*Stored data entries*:
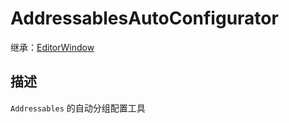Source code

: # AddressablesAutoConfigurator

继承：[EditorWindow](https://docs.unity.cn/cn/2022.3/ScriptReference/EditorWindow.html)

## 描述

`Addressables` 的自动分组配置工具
==
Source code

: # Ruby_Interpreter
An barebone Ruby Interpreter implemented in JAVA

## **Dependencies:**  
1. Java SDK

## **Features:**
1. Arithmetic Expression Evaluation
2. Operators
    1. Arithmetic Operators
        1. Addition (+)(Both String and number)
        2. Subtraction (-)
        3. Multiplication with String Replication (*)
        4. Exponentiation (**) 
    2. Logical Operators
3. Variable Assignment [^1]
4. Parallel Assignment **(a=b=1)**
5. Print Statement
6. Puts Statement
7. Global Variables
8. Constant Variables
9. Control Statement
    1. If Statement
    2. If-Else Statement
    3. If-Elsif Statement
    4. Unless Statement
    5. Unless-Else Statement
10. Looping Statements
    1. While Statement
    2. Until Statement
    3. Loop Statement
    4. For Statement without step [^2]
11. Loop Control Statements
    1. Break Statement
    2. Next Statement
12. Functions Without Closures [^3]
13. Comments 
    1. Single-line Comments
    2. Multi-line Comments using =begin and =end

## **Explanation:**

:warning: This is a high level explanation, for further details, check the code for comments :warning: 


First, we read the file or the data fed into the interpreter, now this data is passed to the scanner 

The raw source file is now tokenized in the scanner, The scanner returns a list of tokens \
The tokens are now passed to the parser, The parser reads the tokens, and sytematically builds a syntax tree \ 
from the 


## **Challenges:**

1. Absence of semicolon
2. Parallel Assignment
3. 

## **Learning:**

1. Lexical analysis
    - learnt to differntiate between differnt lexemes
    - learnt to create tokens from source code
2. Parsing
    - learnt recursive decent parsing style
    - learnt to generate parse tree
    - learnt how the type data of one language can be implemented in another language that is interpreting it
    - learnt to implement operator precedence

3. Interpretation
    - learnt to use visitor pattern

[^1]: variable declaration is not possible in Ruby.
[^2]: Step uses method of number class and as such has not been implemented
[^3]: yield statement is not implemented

*WORK INSTRUCTION*: All lines above between those holding "5. Unless-Else Statement" and "13. Comments", inclusive, must be set down unchanged, and no other line may be included.

*YOUR SOLUTION*:
    5. Unless-Else Statement
10. Looping Statements
    1. While Statement
    2. Until Statement
    3. Loop Statement
    4. For Statement without step [^2]
11. Loop Control Statements
    1. Break Statement
    2. Next Statement
12. Functions Without Closures [^3]
13. Comments 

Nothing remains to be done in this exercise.